IEEE BigData 2024 Cup: Predicting Chess Puzzle Difficulty

by mcognetta - Monday, August 19, 2024, 06:20:44

Will the final evaluation be done on the same dataset state as the current evaluation? Or will you use updated ratings?

To clarify, I mean, presumably there was some cutoff date for the puzzle rating collection and the ratings at that time are what are used in the current evaluation. However, perhaps the puzzle ratings are still being updated (and thus further converging to their true distribution). Will these updated ratings be used, or will it stay with the ratings from that cutoff point?

Thanks!

RE: Final Evaluation Question

by BigDataChess - Wednesday, August 21, 2024, 15:24:13

Whatever ratings were used for the leaderboard will not be used for final evaluation.

We will use updated puzzle ratings, but don't let that mislead you - the final number of attempts at solving the puzzles will be similar in leaderboard and final test sets.

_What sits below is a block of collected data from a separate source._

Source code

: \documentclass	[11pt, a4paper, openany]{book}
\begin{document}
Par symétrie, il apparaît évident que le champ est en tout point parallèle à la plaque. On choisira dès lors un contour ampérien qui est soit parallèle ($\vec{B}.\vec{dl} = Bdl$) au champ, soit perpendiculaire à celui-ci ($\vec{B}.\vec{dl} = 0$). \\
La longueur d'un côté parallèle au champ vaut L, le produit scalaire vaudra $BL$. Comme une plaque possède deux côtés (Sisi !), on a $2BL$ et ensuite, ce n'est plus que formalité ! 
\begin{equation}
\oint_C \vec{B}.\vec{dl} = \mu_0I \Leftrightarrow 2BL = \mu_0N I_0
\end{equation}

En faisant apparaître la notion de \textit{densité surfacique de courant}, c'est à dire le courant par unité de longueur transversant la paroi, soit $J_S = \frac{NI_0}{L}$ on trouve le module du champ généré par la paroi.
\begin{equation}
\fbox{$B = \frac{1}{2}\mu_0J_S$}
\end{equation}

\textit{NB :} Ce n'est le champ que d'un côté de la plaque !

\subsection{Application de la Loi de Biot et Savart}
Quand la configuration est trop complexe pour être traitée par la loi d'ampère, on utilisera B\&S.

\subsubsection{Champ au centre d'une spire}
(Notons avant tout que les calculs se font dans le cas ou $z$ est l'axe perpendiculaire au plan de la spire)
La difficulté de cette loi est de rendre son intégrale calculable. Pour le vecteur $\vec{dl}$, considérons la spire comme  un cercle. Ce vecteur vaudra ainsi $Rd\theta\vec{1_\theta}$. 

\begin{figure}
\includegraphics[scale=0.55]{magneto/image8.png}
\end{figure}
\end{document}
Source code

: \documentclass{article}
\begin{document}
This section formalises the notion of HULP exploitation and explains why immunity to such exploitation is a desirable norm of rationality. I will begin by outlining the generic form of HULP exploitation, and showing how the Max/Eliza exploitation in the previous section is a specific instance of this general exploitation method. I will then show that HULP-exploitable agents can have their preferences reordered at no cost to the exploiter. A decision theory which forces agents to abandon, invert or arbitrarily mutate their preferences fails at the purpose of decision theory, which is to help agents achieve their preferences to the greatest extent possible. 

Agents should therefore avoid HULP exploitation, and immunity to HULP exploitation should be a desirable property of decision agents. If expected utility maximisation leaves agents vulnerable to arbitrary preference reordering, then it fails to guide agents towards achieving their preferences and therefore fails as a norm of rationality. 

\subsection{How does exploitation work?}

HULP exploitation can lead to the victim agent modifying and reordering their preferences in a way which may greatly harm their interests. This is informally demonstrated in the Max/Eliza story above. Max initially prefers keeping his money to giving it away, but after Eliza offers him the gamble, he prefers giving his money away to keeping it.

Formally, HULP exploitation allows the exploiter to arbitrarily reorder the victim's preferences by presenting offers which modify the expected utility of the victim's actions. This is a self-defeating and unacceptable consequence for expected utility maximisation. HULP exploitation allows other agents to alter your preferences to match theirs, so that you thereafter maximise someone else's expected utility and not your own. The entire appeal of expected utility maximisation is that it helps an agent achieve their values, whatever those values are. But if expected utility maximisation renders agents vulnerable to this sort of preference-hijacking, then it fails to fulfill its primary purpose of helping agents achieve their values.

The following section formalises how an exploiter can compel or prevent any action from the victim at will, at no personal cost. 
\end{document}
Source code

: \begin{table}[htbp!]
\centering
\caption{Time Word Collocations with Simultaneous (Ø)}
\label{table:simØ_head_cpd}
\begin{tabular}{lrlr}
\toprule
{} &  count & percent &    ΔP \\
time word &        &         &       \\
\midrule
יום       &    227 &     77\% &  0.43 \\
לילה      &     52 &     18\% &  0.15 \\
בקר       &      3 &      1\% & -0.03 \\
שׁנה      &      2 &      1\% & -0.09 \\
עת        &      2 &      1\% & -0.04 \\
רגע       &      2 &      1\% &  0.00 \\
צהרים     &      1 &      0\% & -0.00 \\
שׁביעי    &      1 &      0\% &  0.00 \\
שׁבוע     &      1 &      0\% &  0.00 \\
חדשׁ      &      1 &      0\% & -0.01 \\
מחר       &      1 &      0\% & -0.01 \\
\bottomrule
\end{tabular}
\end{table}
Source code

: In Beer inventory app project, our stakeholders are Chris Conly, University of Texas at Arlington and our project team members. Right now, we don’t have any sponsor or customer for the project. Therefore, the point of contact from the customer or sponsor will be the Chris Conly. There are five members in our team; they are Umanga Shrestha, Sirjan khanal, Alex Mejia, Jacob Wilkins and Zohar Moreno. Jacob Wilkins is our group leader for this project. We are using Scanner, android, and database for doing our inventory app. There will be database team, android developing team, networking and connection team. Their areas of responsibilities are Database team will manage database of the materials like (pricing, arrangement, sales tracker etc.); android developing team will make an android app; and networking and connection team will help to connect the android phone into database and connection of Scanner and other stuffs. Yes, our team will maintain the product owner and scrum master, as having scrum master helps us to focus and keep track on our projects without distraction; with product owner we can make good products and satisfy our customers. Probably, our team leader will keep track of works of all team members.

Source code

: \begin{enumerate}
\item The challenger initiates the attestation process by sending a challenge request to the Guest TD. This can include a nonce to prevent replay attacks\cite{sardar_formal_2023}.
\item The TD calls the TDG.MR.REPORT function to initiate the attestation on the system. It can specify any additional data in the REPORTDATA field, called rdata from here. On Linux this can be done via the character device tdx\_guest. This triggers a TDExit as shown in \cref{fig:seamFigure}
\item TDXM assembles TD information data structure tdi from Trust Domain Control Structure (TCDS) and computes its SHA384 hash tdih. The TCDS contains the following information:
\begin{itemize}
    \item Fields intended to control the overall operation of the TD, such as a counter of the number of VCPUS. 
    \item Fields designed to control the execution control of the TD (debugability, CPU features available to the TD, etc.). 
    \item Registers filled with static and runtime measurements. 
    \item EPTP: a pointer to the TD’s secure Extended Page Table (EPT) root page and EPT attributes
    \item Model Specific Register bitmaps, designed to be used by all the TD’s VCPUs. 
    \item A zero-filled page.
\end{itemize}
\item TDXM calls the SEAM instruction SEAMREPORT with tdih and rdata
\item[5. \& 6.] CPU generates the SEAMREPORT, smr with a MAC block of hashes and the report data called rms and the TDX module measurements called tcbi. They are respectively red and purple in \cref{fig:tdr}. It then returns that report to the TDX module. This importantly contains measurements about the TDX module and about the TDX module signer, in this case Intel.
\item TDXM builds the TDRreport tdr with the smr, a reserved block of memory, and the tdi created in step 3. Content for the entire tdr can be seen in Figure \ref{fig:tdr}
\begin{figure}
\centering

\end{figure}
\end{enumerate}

It's simply that we prioritised a first batch back then when tagging (in other words, we got enough taggings on those puzzles to get their RD <130, and now we're trying to do the same with the rest.)

RE: Final Evaluation Question

by mcognetta - Wednesday, August 21, 2024, 15:55:48

Thanks for the reply. So _all_ of the ratings will be updated (not just the ones that were not used for the preliminary evaluations)?